═════ Data

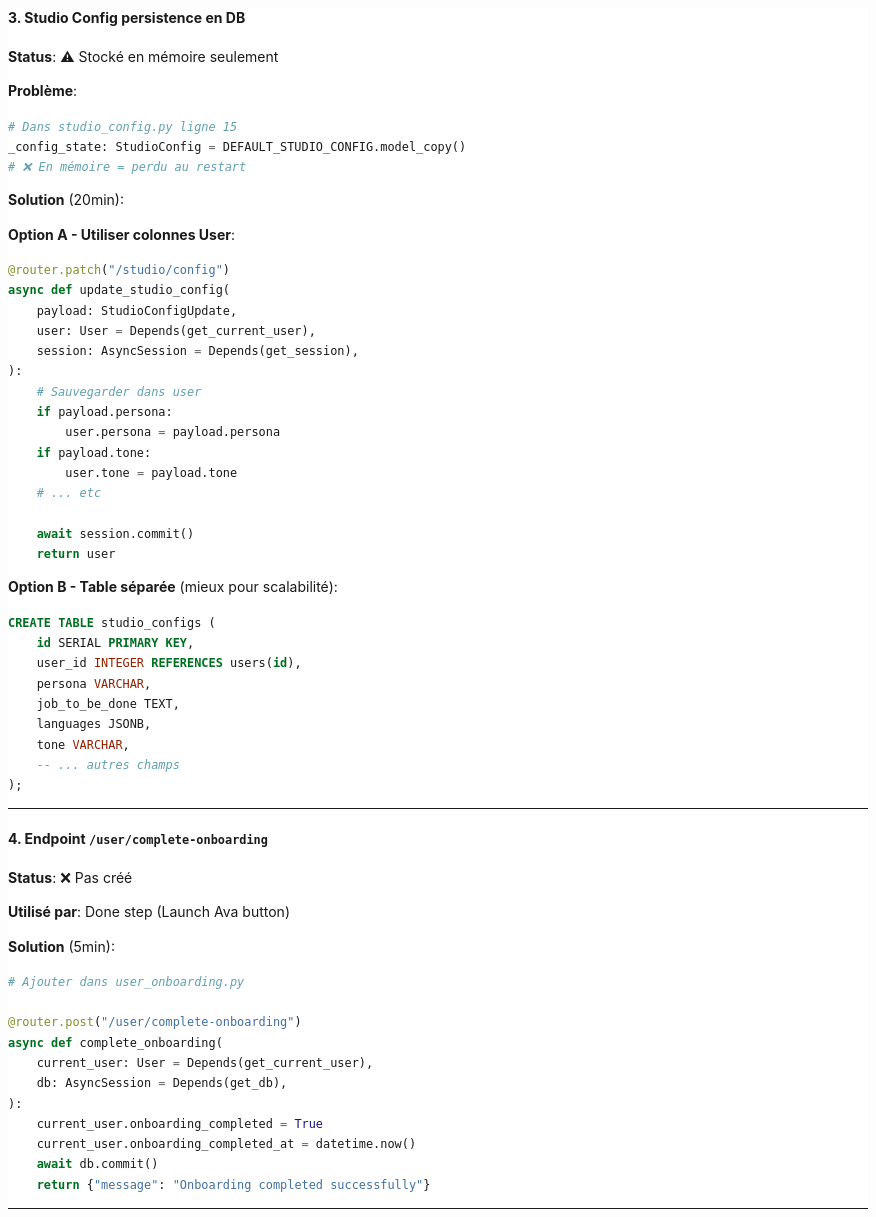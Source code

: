 
#### 3. Studio Config persistence en DB
**Status**: ⚠️ Stocké en mémoire seulement

**Problème**:
```python
# Dans studio_config.py ligne 15
_config_state: StudioConfig = DEFAULT_STUDIO_CONFIG.model_copy()
# ❌ En mémoire = perdu au restart
```

**Solution** (20min):

**Option A - Utiliser colonnes User**:
```python
@router.patch("/studio/config")
async def update_studio_config(
    payload: StudioConfigUpdate,
    user: User = Depends(get_current_user),
    session: AsyncSession = Depends(get_session),
):
    # Sauvegarder dans user
    if payload.persona:
        user.persona = payload.persona
    if payload.tone:
        user.tone = payload.tone
    # ... etc
    
    await session.commit()
    return user
```

**Option B - Table séparée** (mieux pour scalabilité):
```sql
CREATE TABLE studio_configs (
    id SERIAL PRIMARY KEY,
    user_id INTEGER REFERENCES users(id),
    persona VARCHAR,
    job_to_be_done TEXT,
    languages JSONB,
    tone VARCHAR,
    -- ... autres champs
);
```

---

#### 4. Endpoint `/user/complete-onboarding`
**Status**: ❌ Pas créé

**Utilisé par**: Done step (Launch Ava button)

**Solution** (5min):
```python
# Ajouter dans user_onboarding.py

@router.post("/user/complete-onboarding")
async def complete_onboarding(
    current_user: User = Depends(get_current_user),
    db: AsyncSession = Depends(get_db),
):
    current_user.onboarding_completed = True
    current_user.onboarding_completed_at = datetime.now()
    await db.commit()
    return {"message": "Onboarding completed successfully"}
```

---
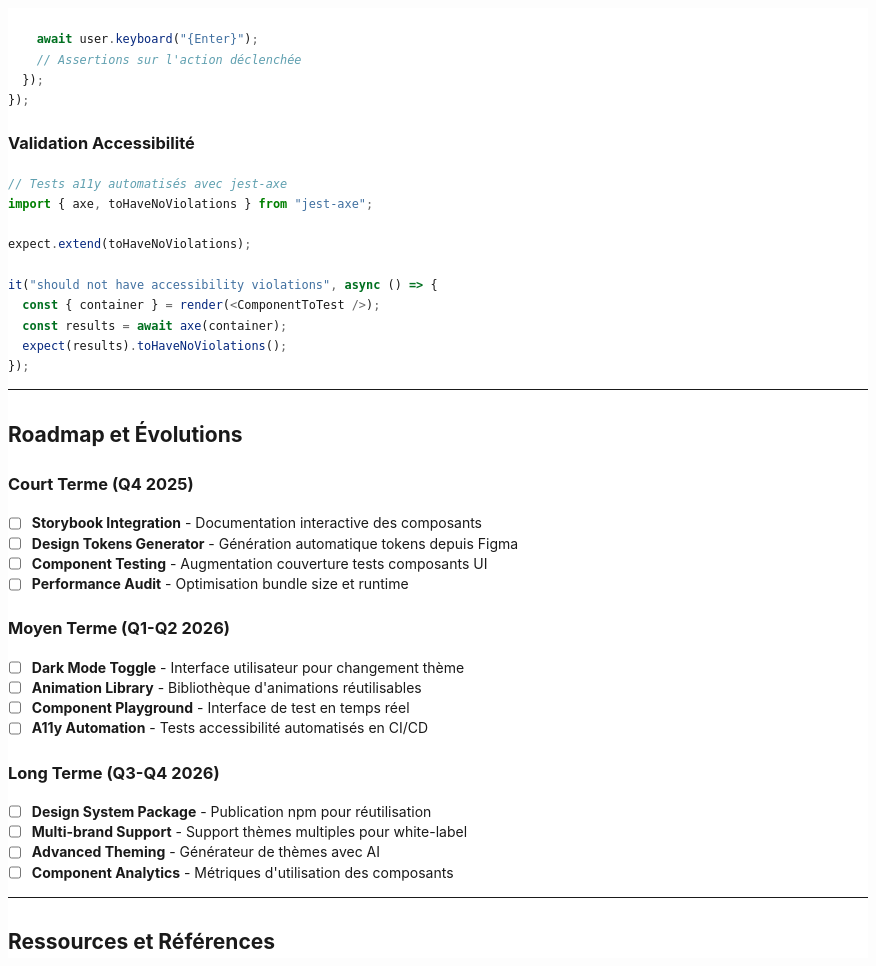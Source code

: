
 ```typescript
    
    await user.keyboard("{Enter}");
    // Assertions sur l'action déclenchée
  });
});
```

### Validation Accessibilité

```typescript
// Tests a11y automatisés avec jest-axe
import { axe, toHaveNoViolations } from "jest-axe";

expect.extend(toHaveNoViolations);

it("should not have accessibility violations", async () => {
  const { container } = render(<ComponentToTest />);
  const results = await axe(container);
  expect(results).toHaveNoViolations();
});
```

---

## Roadmap et Évolutions

### Court Terme (Q4 2025)

- [ ] **Storybook Integration** - Documentation interactive des composants
- [ ] **Design Tokens Generator** - Génération automatique tokens depuis Figma
- [ ] **Component Testing** - Augmentation couverture tests composants UI
- [ ] **Performance Audit** - Optimisation bundle size et runtime

### Moyen Terme (Q1-Q2 2026)

- [ ] **Dark Mode Toggle** - Interface utilisateur pour changement thème
- [ ] **Animation Library** - Bibliothèque d'animations réutilisables
- [ ] **Component Playground** - Interface de test en temps réel
- [ ] **A11y Automation** - Tests accessibilité automatisés en CI/CD

### Long Terme (Q3-Q4 2026)

- [ ] **Design System Package** - Publication npm pour réutilisation
- [ ] **Multi-brand Support** - Support thèmes multiples pour white-label
- [ ] **Advanced Theming** - Générateur de thèmes avec AI
- [ ] **Component Analytics** - Métriques d'utilisation des composants

---

## Ressources et Références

══════════

Exercise prompt -> Go through the data above and copy each line that holds the word "expect".

Solution to this problem ->
expect.extend(toHaveNoViolations);
  expect(results).toHaveNoViolations();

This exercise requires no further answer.